YOUR GOAL
Write out the records once more, exactly, and keep any image out.

RECORDS SHOWN
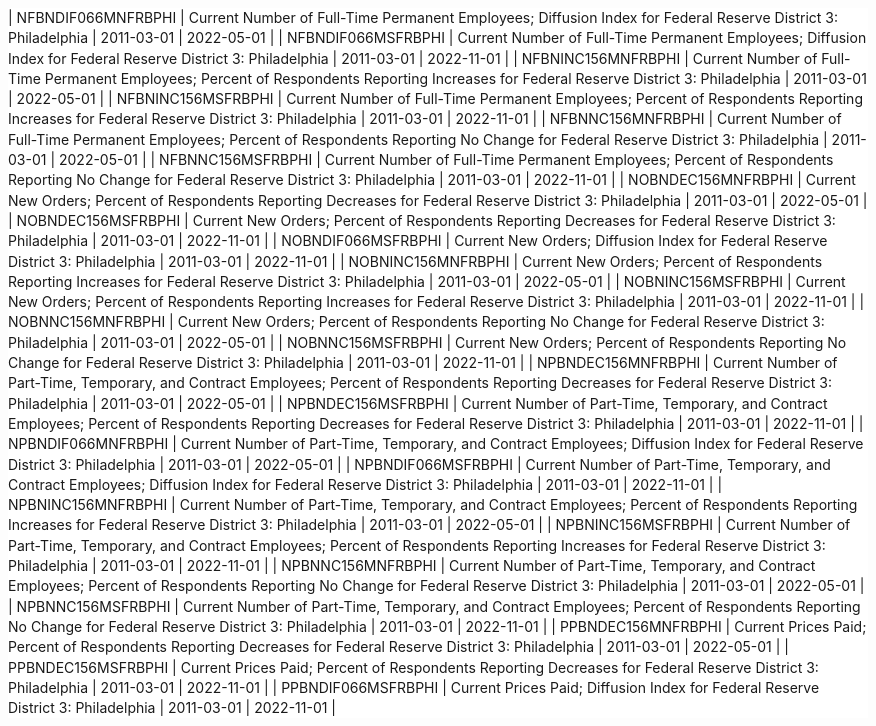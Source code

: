 | NFBNDIF066MNFRBPHI    | Current Number of Full-Time Permanent Employees; Diffusion Index for Federal Reserve District 3: Philadelphia                                                                   | 2011-03-01          | 2022-05-01        |
| NFBNDIF066MSFRBPHI    | Current Number of Full-Time Permanent Employees; Diffusion Index for Federal Reserve District 3: Philadelphia                                                                   | 2011-03-01          | 2022-11-01        |
| NFBNINC156MNFRBPHI    | Current Number of Full-Time Permanent Employees; Percent of Respondents Reporting Increases for Federal Reserve District 3: Philadelphia                                        | 2011-03-01          | 2022-05-01        |
| NFBNINC156MSFRBPHI    | Current Number of Full-Time Permanent Employees; Percent of Respondents Reporting Increases for Federal Reserve District 3: Philadelphia                                        | 2011-03-01          | 2022-11-01        |
| NFBNNC156MNFRBPHI     | Current Number of Full-Time Permanent Employees; Percent of Respondents Reporting No Change for Federal Reserve District 3: Philadelphia                                        | 2011-03-01          | 2022-05-01        |
| NFBNNC156MSFRBPHI     | Current Number of Full-Time Permanent Employees; Percent of Respondents Reporting No Change for Federal Reserve District 3: Philadelphia                                        | 2011-03-01          | 2022-11-01        |
| NOBNDEC156MNFRBPHI    | Current New Orders; Percent of Respondents Reporting Decreases for Federal Reserve District 3: Philadelphia                                                                     | 2011-03-01          | 2022-05-01        |
| NOBNDEC156MSFRBPHI    | Current New Orders; Percent of Respondents Reporting Decreases for Federal Reserve District 3: Philadelphia                                                                     | 2011-03-01          | 2022-11-01        |
| NOBNDIF066MSFRBPHI    | Current New Orders; Diffusion Index for Federal Reserve District 3: Philadelphia                                                                                                | 2011-03-01          | 2022-11-01        |
| NOBNINC156MNFRBPHI    | Current New Orders; Percent of Respondents Reporting Increases for Federal Reserve District 3: Philadelphia                                                                     | 2011-03-01          | 2022-05-01        |
| NOBNINC156MSFRBPHI    | Current New Orders; Percent of Respondents Reporting Increases for Federal Reserve District 3: Philadelphia                                                                     | 2011-03-01          | 2022-11-01        |
| NOBNNC156MNFRBPHI     | Current New Orders; Percent of Respondents Reporting No Change for Federal Reserve District 3: Philadelphia                                                                     | 2011-03-01          | 2022-05-01        |
| NOBNNC156MSFRBPHI     | Current New Orders; Percent of Respondents Reporting No Change for Federal Reserve District 3: Philadelphia                                                                     | 2011-03-01          | 2022-11-01        |
| NPBNDEC156MNFRBPHI    | Current Number of Part-Time, Temporary, and Contract Employees; Percent of Respondents Reporting Decreases for Federal Reserve District 3: Philadelphia                         | 2011-03-01          | 2022-05-01        |
| NPBNDEC156MSFRBPHI    | Current Number of Part-Time, Temporary, and Contract Employees; Percent of Respondents Reporting Decreases for Federal Reserve District 3: Philadelphia                         | 2011-03-01          | 2022-11-01        |
| NPBNDIF066MNFRBPHI    | Current Number of Part-Time, Temporary, and Contract Employees; Diffusion Index for Federal Reserve District 3: Philadelphia                                                    | 2011-03-01          | 2022-05-01        |
| NPBNDIF066MSFRBPHI    | Current Number of Part-Time, Temporary, and Contract Employees; Diffusion Index for Federal Reserve District 3: Philadelphia                                                    | 2011-03-01          | 2022-11-01        |
| NPBNINC156MNFRBPHI    | Current Number of Part-Time, Temporary, and Contract Employees; Percent of Respondents Reporting Increases for Federal Reserve District 3: Philadelphia                         | 2011-03-01          | 2022-05-01        |
| NPBNINC156MSFRBPHI    | Current Number of Part-Time, Temporary, and Contract Employees; Percent of Respondents Reporting Increases for Federal Reserve District 3: Philadelphia                         | 2011-03-01          | 2022-11-01        |
| NPBNNC156MNFRBPHI     | Current Number of Part-Time, Temporary, and Contract Employees; Percent of Respondents Reporting No Change for Federal Reserve District 3: Philadelphia                         | 2011-03-01          | 2022-05-01        |
| NPBNNC156MSFRBPHI     | Current Number of Part-Time, Temporary, and Contract Employees; Percent of Respondents Reporting No Change for Federal Reserve District 3: Philadelphia                         | 2011-03-01          | 2022-11-01        |
| PPBNDEC156MNFRBPHI    | Current Prices Paid; Percent of Respondents Reporting Decreases for Federal Reserve District 3: Philadelphia                                                                    | 2011-03-01          | 2022-05-01        |
| PPBNDEC156MSFRBPHI    | Current Prices Paid; Percent of Respondents Reporting Decreases for Federal Reserve District 3: Philadelphia                                                                    | 2011-03-01          | 2022-11-01        |
| PPBNDIF066MSFRBPHI    | Current Prices Paid; Diffusion Index for Federal Reserve District 3: Philadelphia                                                                                               | 2011-03-01          | 2022-11-01        |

ANSWER BOX
Source code

: | NFBNDIF066MNFRBPHI    | Current Number of Full-Time Permanent Employees; Diffusion Index for Federal Reserve District 3: Philadelphia                                                                   | 2011-03-01          | 2022-05-01        |
| NFBNDIF066MSFRBPHI    | Current Number of Full-Time Permanent Employees; Diffusion Index for Federal Reserve District 3: Philadelphia                                                                   | 2011-03-01          | 2022-11-01        |
| NFBNINC156MNFRBPHI    | Current Number of Full-Time Permanent Employees; Percent of Respondents Reporting Increases for Federal Reserve District 3: Philadelphia                                        | 2011-03-01          | 2022-05-01        |
| NFBNINC156MSFRBPHI    | Current Number of Full-Time Permanent Employees; Percent of Respondents Reporting Increases for Federal Reserve District 3: Philadelphia                                        | 2011-03-01          | 2022-11-01        |
| NFBNNC156MNFRBPHI     | Current Number of Full-Time Permanent Employees; Percent of Respondents Reporting No Change for Federal Reserve District 3: Philadelphia                                        | 2011-03-01          | 2022-05-01        |
| NFBNNC156MSFRBPHI     | Current Number of Full-Time Permanent Employees; Percent of Respondents Reporting No Change for Federal Reserve District 3: Philadelphia                                        | 2011-03-01          | 2022-11-01        |
| NOBNDEC156MNFRBPHI    | Current New Orders; Percent of Respondents Reporting Decreases for Federal Reserve District 3: Philadelphia                                                                     | 2011-03-01          | 2022-05-01        |
| NOBNDEC156MSFRBPHI    | Current New Orders; Percent of Respondents Reporting Decreases for Federal Reserve District 3: Philadelphia                                                                     | 2011-03-01          | 2022-11-01        |
| NOBNDIF066MSFRBPHI    | Current New Orders; Diffusion Index for Federal Reserve District 3: Philadelphia                                                                                                | 2011-03-01          | 2022-11-01        |
| NOBNINC156MNFRBPHI    | Current New Orders; Percent of Respondents Reporting Increases for Federal Reserve District 3: Philadelphia                                                                     | 2011-03-01          | 2022-05-01        |
| NOBNINC156MSFRBPHI    | Current New Orders; Percent of Respondents Reporting Increases for Federal Reserve District 3: Philadelphia                                                                     | 2011-03-01          | 2022-11-01        |
| NOBNNC156MNFRBPHI     | Current New Orders; Percent of Respondents Reporting No Change for Federal Reserve District 3: Philadelphia                                                                     | 2011-03-01          | 2022-05-01        |
| NOBNNC156MSFRBPHI     | Current New Orders; Percent of Respondents Reporting No Change for Federal Reserve District 3: Philadelphia                                                                     | 2011-03-01          | 2022-11-01        |
| NPBNDEC156MNFRBPHI    | Current Number of Part-Time, Temporary, and Contract Employees; Percent of Respondents Reporting Decreases for Federal Reserve District 3: Philadelphia                         | 2011-03-01          | 2022-05-01        |
| NPBNDEC156MSFRBPHI    | Current Number of Part-Time, Temporary, and Contract Employees; Percent of Respondents Reporting Decreases for Federal Reserve District 3: Philadelphia                         | 2011-03-01          | 2022-11-01        |
| NPBNDIF066MNFRBPHI    | Current Number of Part-Time, Temporary, and Contract Employees; Diffusion Index for Federal Reserve District 3: Philadelphia                                                    | 2011-03-01          | 2022-05-01        |
| NPBNDIF066MSFRBPHI    | Current Number of Part-Time, Temporary, and Contract Employees; Diffusion Index for Federal Reserve District 3: Philadelphia                                                    | 2011-03-01          | 2022-11-01        |
| NPBNINC156MNFRBPHI    | Current Number of Part-Time, Temporary, and Contract Employees; Percent of Respondents Reporting Increases for Federal Reserve District 3: Philadelphia                         | 2011-03-01          | 2022-05-01        |
| NPBNINC156MSFRBPHI    | Current Number of Part-Time, Temporary, and Contract Employees; Percent of Respondents Reporting Increases for Federal Reserve District 3: Philadelphia                         | 2011-03-01          | 2022-11-01        |
| NPBNNC156MNFRBPHI     | Current Number of Part-Time, Temporary, and Contract Employees; Percent of Respondents Reporting No Change for Federal Reserve District 3: Philadelphia                         | 2011-03-01          | 2022-05-01        |
| NPBNNC156MSFRBPHI     | Current Number of Part-Time, Temporary, and Contract Employees; Percent of Respondents Reporting No Change for Federal Reserve District 3: Philadelphia                         | 2011-03-01          | 2022-11-01        |
| PPBNDEC156MNFRBPHI    | Current Prices Paid; Percent of Respondents Reporting Decreases for Federal Reserve District 3: Philadelphia                                                                    | 2011-03-01          | 2022-05-01        |
| PPBNDEC156MSFRBPHI    | Current Prices Paid; Percent of Respondents Reporting Decreases for Federal Reserve District 3: Philadelphia                                                                    | 2011-03-01          | 2022-11-01        |
| PPBNDIF066MSFRBPHI    | Current Prices Paid; Diffusion Index for Federal Reserve District 3: Philadelphia                                                                                               | 2011-03-01          | 2022-11-01        |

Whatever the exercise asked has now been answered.